» **To do**: Reproduce all lines of the listing below in which the word "gebuxfchrt" occurs.

►

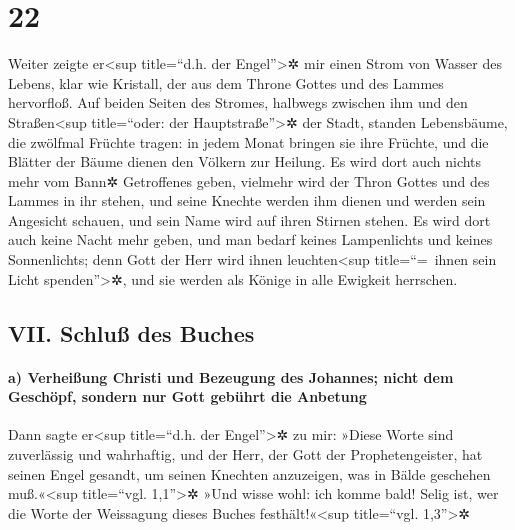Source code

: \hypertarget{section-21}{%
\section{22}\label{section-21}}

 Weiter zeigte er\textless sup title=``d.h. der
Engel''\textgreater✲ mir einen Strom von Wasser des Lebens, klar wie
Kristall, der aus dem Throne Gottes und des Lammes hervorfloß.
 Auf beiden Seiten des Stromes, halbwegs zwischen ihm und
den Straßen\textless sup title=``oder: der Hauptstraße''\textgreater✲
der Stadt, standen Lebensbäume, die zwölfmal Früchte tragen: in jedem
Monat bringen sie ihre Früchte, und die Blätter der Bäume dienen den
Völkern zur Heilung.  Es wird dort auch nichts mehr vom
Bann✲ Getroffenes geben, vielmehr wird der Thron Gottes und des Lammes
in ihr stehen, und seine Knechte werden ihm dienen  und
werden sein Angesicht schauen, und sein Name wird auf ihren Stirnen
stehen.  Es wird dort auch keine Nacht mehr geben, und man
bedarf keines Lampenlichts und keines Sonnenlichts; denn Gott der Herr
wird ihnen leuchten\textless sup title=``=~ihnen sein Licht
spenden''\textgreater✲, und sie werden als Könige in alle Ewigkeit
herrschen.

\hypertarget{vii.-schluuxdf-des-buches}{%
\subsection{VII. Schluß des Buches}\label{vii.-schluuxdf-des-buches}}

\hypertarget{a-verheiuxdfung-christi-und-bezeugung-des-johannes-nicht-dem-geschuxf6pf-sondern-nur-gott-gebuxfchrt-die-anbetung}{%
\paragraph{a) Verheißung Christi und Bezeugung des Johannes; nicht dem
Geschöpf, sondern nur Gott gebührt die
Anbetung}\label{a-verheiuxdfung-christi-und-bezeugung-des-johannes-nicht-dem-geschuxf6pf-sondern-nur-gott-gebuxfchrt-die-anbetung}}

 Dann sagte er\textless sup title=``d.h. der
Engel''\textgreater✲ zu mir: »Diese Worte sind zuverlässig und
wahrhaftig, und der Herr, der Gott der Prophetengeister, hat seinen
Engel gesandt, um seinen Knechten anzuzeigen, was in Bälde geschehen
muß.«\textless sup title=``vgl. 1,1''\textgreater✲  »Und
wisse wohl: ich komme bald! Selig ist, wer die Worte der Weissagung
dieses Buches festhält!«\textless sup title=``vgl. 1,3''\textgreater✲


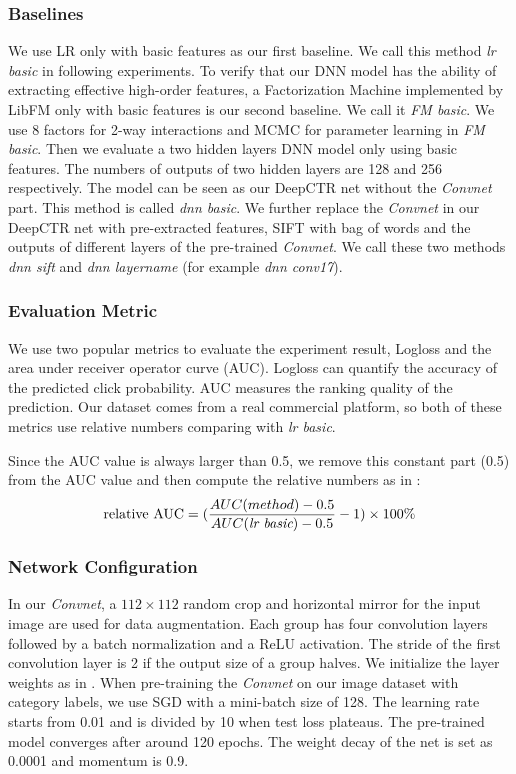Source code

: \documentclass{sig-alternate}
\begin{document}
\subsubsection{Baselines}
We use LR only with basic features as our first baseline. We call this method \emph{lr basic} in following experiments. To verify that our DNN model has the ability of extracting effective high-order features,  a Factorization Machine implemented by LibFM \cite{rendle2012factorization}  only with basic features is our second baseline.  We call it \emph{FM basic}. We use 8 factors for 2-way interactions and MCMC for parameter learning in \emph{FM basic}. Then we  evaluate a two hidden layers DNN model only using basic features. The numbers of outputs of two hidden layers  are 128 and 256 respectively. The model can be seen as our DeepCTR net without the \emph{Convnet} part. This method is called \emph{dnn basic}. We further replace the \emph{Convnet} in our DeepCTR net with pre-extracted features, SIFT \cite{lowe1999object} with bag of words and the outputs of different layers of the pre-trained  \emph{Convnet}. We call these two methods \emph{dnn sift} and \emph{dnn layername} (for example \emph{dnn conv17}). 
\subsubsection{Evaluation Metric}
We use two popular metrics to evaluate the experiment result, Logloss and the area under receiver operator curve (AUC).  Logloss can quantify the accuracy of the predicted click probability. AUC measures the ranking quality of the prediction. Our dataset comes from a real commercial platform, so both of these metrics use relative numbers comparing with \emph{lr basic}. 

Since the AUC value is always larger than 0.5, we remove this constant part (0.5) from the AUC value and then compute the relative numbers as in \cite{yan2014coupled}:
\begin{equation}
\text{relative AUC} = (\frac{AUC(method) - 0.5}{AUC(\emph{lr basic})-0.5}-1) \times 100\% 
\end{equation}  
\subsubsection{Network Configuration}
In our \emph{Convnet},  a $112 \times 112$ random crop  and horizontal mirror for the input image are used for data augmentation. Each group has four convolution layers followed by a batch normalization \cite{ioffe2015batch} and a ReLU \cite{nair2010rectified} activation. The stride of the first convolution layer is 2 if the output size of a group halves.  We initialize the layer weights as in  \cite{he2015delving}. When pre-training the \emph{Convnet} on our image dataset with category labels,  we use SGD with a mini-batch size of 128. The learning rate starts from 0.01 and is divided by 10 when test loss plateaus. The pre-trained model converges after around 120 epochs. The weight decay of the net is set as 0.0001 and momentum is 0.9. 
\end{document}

◄
►

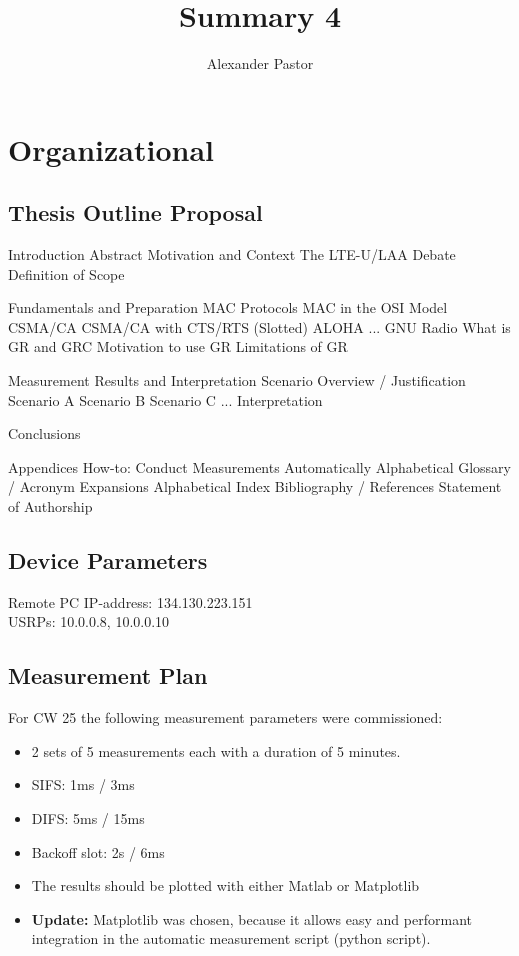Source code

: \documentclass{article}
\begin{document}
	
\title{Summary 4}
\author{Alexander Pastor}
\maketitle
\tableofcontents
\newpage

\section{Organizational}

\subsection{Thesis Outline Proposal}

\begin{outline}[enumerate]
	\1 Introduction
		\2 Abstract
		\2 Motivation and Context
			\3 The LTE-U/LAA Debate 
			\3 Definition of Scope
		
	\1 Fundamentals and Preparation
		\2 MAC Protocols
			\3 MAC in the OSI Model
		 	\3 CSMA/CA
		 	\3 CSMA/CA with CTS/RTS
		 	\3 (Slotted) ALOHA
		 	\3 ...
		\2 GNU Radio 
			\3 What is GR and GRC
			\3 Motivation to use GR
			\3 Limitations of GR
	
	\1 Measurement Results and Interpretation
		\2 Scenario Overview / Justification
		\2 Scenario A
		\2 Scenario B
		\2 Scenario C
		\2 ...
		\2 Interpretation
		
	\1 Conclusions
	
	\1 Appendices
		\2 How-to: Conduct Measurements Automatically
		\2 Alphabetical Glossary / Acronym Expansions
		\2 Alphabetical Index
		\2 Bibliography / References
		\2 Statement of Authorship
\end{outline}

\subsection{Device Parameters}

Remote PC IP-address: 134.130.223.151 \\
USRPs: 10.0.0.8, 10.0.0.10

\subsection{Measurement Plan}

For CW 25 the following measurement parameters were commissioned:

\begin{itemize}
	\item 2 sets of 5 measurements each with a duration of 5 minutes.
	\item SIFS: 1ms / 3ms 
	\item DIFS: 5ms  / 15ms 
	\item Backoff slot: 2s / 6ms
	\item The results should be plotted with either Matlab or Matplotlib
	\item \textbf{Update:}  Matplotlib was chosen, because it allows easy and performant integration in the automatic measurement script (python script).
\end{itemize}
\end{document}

◄

» **Reply to the exercise**:
\hypertarget{a-verheiuxdfung-christi-und-bezeugung-des-johannes-nicht-dem-geschuxf6pf-sondern-nur-gott-gebuxfchrt-die-anbetung}{%
Anbetung}\label{a-verheiuxdfung-christi-und-bezeugung-des-johannes-nicht-dem-geschuxf6pf-sondern-nur-gott-gebuxfchrt-die-anbetung}}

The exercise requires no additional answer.